Generate random User Password in onAfter transform script (Helsinki)

Brian Bush · ‎06-18-2016

As per standard practice, once SSO is enabled, you should probably randomize all local passwords with few exceptions.

I added a sys_tag called "Local Account Exception" for that purpose. So, when I create/update a user from an Import Set, I want to check for that tag first and then generate a secure password, if necessary.

(function runTransformScript(source, map, log, target /*undefined onStart*/ ) {
         labent = new GlideRecord('label_entry');
         labent.addQuery('label', '=', 'Local Account Exception');
         labent.addQuery('table_key', '=', target.sys_id);
         labent.query();
         if (!labent.getRowCount()) {
                 user = new GlideRecord('sys_user');
                 user.get(target.sys_id);
                 user.query();
                 if (user.next()) {
                         user.user_password.setDisplayValue(new passwordGenerator().getPassword());
                         user.update();
                 }
         }
})(source, map, log, target);

Before you lose your mind about how inefficient it is to call another glide query, rather than using target, I can't get that working. This works.
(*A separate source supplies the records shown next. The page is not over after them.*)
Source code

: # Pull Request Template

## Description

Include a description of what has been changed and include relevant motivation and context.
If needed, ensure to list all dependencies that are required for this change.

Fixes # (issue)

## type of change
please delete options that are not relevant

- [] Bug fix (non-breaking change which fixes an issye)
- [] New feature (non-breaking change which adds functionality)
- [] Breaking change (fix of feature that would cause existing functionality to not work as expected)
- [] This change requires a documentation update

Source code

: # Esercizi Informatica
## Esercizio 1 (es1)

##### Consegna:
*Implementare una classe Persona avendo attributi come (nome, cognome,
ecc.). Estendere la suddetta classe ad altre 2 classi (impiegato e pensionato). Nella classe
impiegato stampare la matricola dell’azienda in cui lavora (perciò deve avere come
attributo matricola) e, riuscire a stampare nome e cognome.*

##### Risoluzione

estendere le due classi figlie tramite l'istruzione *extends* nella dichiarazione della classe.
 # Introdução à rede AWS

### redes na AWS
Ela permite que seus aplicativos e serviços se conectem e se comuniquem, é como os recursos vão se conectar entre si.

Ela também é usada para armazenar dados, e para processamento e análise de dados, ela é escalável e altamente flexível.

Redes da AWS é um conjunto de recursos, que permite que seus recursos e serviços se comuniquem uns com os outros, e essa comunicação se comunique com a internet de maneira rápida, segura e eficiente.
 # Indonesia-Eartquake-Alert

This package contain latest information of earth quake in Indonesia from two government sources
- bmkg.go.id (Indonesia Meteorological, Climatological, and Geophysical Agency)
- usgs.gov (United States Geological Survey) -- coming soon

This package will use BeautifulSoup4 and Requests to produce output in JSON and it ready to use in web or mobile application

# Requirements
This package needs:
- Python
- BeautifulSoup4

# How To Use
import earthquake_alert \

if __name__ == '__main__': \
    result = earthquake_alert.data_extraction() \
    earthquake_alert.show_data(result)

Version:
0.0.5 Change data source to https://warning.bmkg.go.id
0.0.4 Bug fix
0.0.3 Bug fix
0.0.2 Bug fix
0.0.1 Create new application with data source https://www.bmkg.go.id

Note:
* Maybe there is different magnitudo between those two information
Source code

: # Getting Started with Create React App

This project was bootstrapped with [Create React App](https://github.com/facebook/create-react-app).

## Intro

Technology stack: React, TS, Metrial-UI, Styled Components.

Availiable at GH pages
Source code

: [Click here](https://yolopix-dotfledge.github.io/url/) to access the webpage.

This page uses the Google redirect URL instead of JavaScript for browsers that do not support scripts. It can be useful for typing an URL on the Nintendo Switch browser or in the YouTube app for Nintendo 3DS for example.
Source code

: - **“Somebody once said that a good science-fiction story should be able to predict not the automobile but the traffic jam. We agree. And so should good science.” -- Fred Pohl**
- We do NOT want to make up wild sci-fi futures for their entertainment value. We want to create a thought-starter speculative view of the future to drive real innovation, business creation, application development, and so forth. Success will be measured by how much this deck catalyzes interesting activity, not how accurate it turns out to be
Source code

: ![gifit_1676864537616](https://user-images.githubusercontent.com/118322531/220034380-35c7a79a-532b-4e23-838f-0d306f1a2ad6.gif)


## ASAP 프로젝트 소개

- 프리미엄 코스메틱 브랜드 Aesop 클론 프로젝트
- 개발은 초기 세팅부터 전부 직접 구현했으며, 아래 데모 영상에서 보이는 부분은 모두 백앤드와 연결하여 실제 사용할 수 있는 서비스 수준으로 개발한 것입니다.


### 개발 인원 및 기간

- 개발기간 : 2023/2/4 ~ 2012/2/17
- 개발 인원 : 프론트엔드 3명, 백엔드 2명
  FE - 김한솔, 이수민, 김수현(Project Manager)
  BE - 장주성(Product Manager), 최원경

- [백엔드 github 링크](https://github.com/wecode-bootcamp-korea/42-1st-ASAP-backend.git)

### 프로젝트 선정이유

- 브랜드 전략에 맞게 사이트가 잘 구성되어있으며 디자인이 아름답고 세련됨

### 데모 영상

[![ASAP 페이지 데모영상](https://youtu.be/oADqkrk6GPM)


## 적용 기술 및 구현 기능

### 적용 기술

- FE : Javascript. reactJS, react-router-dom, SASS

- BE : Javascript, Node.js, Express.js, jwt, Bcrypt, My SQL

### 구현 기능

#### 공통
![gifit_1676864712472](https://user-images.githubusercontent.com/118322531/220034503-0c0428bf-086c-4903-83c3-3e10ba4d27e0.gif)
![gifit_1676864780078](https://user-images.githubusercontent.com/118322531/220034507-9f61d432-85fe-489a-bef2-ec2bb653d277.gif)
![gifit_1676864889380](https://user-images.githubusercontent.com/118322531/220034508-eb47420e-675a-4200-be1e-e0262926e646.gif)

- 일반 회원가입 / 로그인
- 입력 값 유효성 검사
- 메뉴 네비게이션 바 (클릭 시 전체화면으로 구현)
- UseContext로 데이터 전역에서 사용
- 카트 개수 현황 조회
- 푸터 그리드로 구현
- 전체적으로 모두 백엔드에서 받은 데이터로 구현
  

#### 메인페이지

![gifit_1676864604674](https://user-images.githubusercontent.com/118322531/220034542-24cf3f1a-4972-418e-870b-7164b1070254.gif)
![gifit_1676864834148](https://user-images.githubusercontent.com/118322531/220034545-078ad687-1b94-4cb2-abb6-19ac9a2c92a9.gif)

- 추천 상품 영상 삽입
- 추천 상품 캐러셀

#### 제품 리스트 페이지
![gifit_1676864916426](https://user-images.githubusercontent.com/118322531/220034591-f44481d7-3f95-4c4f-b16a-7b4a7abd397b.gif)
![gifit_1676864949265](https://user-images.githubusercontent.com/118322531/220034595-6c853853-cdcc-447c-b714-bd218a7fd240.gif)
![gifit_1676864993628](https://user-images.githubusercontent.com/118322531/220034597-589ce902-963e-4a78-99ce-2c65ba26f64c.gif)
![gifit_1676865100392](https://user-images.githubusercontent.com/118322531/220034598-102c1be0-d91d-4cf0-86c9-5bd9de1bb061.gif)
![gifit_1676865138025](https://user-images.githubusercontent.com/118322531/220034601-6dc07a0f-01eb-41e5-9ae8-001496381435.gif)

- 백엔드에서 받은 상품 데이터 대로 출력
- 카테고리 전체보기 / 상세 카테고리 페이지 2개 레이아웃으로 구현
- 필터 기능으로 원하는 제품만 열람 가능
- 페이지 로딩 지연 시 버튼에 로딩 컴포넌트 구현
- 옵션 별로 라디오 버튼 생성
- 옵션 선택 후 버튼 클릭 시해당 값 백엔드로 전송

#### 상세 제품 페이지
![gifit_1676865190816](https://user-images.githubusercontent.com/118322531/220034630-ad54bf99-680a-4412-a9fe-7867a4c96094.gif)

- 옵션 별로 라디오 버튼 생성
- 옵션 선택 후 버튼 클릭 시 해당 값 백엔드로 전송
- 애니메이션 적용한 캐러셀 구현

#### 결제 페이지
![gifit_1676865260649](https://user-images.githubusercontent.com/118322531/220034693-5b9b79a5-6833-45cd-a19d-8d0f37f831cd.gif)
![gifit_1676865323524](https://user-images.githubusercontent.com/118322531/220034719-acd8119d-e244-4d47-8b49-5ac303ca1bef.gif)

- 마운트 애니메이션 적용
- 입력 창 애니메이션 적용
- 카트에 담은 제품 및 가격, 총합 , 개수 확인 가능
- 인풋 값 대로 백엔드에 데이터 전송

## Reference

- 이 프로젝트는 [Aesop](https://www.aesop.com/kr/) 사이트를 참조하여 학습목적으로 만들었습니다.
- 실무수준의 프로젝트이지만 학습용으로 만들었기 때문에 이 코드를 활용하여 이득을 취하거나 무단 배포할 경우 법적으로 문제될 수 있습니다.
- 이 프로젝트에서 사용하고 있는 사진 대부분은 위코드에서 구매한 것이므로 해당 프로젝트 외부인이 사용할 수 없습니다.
This does not appear to work:

target.user_password.setDisplayValue(new passwordGenerator().getPassword());

This does not appear to work:

target.user_password = new passwordGenerator().getPassword();

This does not appear to work:

target.password = new passwordGenerator().getPassword();

What else can I do?

For completeness, this is my code for the passwordGenerator. I made it an object in a script include, because it has been and may become more complex.

gs.include('PrototypeServer');
var passwordGenerator = Class.create();
passwordGenerator.prototype = {
       getPassword: function() {
               var output = "";
                 // vary the password length for better protection against brute force attacks
               var strength = Math.floor(Math.random() * 48) + 24;
               var input = "1234567890abcdefghijklmnopqrstuvwxyz!#~()-+=_{}[]|><ABCDEFGHIJKLMNOPQRSTUVWXYZ";
               for (var x = 0; x < strength; x++) {
                     output += input.charAt(Math.floor(Math.random() * input.length));
               }
               return output;
       },
       type: 'passwordGenerator'
};

bernyalvarado · ‎06-18-2016

Hi Brian,

Is there a strong reason on why you need to have this logic on an onAfter script? That may be reason of the problem you're facing. Try adding the logic in an script where target is still available for update (for instance: onBefore Transform Script or within the Transfor Map main script).

Thanks,

Berny

View solution in original post

bernyalvarado · ‎06-19-2016

Here goes the link to the best practice on this subject:

https://wiki.servicenow.com/index.php?title=Coding_Best_Practices#Use_GlideAggregate_for_Simple_Reco...

I hope this helpful

Thanks,

Berny

Brian Bush · ‎06-20-2016

This script has a minor mistake in it. The query for the label should reference the sys_id, not the name.

I thought I could query it by the name, but it doesn't seem to like it. Often safer to use the sys_id anyway, as long as they are in sync across environments.